Collected data
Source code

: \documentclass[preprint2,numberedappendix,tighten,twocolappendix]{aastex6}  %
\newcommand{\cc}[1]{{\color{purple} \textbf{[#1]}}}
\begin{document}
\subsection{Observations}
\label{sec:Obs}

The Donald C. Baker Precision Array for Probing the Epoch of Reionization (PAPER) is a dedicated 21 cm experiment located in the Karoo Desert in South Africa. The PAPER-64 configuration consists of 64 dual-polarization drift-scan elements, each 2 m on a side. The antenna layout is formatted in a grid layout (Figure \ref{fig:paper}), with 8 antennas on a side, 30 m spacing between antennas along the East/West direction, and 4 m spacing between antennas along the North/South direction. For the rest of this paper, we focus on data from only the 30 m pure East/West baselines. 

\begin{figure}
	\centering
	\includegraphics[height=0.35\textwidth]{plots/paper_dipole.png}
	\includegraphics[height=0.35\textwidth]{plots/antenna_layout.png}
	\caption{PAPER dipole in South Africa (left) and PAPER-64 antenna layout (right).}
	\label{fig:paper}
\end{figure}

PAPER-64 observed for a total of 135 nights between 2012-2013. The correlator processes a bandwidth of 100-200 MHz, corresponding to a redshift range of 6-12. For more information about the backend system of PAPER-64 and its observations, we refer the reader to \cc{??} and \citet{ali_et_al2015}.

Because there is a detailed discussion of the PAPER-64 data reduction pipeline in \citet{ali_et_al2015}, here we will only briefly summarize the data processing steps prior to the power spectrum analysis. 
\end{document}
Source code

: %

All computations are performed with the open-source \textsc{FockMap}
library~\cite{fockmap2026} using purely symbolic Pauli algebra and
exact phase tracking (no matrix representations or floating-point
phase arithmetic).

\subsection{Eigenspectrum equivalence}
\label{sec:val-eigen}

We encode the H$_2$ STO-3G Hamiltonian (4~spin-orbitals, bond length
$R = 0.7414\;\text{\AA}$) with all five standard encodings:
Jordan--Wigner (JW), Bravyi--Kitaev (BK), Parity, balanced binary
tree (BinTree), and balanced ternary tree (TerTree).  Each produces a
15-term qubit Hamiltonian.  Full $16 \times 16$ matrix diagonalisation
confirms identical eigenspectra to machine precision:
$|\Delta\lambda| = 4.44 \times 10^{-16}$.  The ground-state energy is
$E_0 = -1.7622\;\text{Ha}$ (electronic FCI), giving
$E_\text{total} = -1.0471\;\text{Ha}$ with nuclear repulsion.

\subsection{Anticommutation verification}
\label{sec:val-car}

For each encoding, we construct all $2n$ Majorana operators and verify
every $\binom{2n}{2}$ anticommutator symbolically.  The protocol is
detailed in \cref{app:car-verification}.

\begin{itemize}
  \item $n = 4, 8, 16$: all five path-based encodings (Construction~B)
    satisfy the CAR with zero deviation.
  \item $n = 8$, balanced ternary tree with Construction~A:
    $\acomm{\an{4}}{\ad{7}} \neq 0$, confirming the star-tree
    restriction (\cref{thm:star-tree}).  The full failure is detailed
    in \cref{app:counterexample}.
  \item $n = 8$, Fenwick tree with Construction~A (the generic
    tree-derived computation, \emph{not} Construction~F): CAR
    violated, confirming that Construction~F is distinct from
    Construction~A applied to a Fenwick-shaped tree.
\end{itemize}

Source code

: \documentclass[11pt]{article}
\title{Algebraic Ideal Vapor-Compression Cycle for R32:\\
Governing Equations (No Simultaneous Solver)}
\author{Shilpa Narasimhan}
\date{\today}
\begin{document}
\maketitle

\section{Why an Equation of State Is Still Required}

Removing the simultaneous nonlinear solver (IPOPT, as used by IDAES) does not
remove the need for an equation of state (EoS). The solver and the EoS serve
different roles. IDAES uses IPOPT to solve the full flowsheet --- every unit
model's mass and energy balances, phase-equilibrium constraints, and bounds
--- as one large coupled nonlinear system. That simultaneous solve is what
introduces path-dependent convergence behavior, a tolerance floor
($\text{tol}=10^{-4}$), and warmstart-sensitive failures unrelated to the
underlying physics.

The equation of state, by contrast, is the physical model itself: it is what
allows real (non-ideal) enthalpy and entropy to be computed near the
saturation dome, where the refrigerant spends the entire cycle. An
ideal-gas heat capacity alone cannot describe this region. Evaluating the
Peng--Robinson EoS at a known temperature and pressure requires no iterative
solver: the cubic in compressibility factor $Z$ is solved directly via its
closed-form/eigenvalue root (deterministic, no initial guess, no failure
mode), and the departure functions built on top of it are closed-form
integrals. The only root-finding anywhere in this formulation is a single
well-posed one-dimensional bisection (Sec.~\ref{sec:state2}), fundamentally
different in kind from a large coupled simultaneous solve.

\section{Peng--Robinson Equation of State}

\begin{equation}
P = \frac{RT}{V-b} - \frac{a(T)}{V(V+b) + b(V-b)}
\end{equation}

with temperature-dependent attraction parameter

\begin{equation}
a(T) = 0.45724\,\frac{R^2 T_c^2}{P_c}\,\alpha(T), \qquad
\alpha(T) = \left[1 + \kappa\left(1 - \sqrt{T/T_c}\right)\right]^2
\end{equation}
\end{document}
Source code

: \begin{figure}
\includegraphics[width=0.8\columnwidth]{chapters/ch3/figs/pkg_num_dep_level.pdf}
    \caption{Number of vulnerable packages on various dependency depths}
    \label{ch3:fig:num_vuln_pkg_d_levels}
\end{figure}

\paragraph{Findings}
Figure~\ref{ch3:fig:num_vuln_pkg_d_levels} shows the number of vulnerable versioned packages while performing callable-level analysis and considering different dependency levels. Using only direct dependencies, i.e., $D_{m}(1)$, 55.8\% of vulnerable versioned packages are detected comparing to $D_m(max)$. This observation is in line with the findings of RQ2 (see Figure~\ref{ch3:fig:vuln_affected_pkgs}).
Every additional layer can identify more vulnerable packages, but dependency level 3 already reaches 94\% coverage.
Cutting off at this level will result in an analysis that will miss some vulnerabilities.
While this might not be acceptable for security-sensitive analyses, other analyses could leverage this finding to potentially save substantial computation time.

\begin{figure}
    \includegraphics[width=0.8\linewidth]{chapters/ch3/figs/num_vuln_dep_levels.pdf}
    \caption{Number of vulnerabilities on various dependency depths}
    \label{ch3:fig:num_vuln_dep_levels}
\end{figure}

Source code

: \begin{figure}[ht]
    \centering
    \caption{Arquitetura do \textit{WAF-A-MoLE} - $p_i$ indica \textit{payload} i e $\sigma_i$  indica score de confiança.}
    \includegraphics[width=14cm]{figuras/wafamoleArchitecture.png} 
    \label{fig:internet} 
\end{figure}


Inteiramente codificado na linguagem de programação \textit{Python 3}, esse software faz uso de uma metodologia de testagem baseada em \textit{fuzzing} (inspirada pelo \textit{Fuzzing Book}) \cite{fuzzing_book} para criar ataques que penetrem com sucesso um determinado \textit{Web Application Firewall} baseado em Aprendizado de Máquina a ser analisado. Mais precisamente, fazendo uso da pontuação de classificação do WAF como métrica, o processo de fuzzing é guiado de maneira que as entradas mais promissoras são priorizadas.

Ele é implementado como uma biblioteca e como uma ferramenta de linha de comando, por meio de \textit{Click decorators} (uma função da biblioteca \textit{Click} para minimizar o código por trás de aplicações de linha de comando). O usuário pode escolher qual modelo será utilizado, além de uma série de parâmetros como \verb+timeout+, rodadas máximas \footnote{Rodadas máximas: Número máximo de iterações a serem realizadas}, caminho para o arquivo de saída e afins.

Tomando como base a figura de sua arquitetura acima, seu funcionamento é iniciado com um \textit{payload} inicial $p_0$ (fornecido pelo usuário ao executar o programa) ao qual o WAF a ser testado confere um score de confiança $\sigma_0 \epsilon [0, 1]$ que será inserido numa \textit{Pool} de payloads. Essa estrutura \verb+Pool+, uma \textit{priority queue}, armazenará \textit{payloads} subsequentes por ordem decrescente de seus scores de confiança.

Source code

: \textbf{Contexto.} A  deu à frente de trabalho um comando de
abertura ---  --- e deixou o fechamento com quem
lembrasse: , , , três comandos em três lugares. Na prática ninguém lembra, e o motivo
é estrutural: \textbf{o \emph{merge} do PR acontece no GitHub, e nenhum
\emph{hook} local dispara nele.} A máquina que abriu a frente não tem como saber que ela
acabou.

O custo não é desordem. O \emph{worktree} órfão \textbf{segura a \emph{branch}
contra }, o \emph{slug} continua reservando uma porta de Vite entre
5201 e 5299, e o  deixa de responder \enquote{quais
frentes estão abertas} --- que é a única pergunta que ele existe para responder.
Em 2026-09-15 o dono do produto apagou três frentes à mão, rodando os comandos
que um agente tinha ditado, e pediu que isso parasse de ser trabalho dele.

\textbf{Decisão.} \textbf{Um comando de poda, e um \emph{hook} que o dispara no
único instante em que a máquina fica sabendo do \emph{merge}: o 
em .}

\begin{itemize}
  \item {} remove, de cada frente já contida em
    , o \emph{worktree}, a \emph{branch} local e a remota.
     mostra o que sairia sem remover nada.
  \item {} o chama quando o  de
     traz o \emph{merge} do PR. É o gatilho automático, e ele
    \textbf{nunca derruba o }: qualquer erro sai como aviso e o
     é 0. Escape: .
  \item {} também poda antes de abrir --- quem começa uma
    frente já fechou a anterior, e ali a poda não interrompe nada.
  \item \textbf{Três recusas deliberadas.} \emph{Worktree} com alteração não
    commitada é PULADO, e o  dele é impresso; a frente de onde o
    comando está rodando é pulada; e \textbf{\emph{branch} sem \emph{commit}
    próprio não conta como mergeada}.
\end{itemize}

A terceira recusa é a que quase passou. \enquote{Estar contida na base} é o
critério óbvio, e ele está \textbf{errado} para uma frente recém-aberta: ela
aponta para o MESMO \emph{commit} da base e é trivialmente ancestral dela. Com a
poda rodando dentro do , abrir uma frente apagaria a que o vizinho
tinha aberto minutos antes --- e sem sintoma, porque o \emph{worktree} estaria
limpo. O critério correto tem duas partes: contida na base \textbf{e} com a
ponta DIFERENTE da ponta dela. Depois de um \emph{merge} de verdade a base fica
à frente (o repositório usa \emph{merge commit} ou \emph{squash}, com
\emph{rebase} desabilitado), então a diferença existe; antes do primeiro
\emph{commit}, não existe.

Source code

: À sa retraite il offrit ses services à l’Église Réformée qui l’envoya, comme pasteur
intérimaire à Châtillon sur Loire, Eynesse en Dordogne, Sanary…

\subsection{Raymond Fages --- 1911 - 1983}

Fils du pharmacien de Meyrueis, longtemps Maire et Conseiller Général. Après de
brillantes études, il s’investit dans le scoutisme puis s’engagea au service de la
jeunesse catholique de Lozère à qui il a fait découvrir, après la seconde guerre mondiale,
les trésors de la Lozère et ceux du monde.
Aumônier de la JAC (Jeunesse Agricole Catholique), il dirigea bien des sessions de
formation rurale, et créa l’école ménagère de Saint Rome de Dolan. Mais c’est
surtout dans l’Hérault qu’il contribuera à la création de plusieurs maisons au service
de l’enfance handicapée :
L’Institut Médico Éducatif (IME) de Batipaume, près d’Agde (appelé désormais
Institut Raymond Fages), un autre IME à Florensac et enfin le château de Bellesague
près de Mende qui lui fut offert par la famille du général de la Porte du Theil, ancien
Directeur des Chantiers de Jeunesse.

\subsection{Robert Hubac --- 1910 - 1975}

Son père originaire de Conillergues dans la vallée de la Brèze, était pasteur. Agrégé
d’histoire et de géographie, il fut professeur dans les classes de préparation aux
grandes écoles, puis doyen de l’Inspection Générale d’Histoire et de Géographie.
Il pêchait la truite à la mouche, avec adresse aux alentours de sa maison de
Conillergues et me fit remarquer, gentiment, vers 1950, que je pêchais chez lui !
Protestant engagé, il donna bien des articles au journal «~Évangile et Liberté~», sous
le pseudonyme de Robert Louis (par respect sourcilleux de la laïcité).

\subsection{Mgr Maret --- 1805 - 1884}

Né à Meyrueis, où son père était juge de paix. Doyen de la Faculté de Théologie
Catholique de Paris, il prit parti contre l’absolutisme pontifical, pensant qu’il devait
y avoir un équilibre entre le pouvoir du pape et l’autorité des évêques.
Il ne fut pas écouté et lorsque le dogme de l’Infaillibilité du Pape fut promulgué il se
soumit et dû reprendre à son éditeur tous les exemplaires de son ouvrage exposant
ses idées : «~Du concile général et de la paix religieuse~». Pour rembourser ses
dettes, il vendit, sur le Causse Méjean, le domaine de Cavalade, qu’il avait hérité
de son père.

ACTIVITY
Look above for the line that contains "de Vite entre". Starting there, transcribe every line exactly until you have copied the line that contains "commitada é PULADO, e".

OUTPUT
contra }, o \emph{slug} continua reservando uma porta de Vite entre
5201 e 5299, e o  deixa de responder \enquote{quais
frentes estão abertas} --- que é a única pergunta que ele existe para responder.
Em 2026-09-15 o dono do produto apagou três frentes à mão, rodando os comandos
que um agente tinha ditado, e pediu que isso parasse de ser trabalho dele.

\textbf{Decisão.} \textbf{Um comando de poda, e um \emph{hook} que o dispara no
único instante em que a máquina fica sabendo do \emph{merge}: o 
em .}

\begin{itemize}
  \item {} remove, de cada frente já contida em
    , o \emph{worktree}, a \emph{branch} local e a remota.
     mostra o que sairia sem remover nada.
  \item {} o chama quando o  de
     traz o \emph{merge} do PR. É o gatilho automático, e ele
    \textbf{nunca derruba o }: qualquer erro sai como aviso e o
     é 0. Escape: .
  \item {} também poda antes de abrir --- quem começa uma
    frente já fechou a anterior, e ali a poda não interrompe nada.
  \item \textbf{Três recusas deliberadas.} \emph{Worktree} com alteração não
    commitada é PULADO, e o  dele é impresso; a frente de onde o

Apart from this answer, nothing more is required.